> **Exercise**
Word for word, copy the entire listing below, but do not carry over any pictures.

> **Input data**

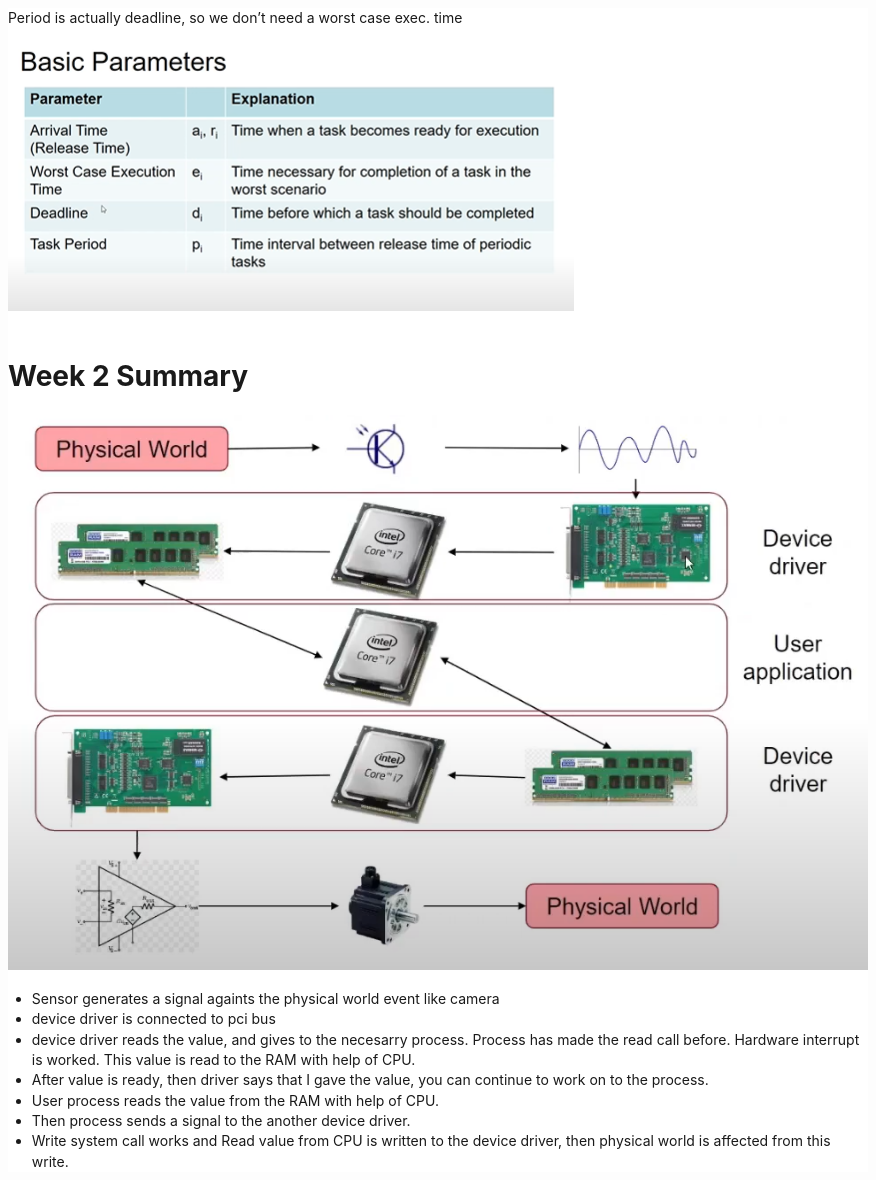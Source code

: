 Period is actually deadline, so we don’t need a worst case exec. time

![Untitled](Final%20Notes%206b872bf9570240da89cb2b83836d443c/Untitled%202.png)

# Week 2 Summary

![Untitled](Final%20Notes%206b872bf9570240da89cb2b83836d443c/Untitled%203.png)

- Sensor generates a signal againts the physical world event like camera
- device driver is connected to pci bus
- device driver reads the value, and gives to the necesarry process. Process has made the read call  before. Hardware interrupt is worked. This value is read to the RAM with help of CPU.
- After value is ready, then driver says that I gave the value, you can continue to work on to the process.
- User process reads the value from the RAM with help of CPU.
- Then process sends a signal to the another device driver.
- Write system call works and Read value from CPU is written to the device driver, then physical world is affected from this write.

> **Solution to this task**
Source code

: Period is actually deadline, so we don’t need a worst case exec. time

![Untitled](Final%20Notes%206b872bf9570240da89cb2b83836d443c/Untitled%202.png)

# Week 2 Summary

![Untitled](Final%20Notes%206b872bf9570240da89cb2b83836d443c/Untitled%203.png)

- Sensor generates a signal againts the physical world event like camera
- device driver is connected to pci bus
- device driver reads the value, and gives to the necesarry process. Process has made the read call  before. Hardware interrupt is worked. This value is read to the RAM with help of CPU.
- After value is ready, then driver says that I gave the value, you can continue to work on to the process.
- User process reads the value from the RAM with help of CPU.
- Then process sends a signal to the another device driver.
- Write system call works and Read value from CPU is written to the device driver, then physical world is affected from this write.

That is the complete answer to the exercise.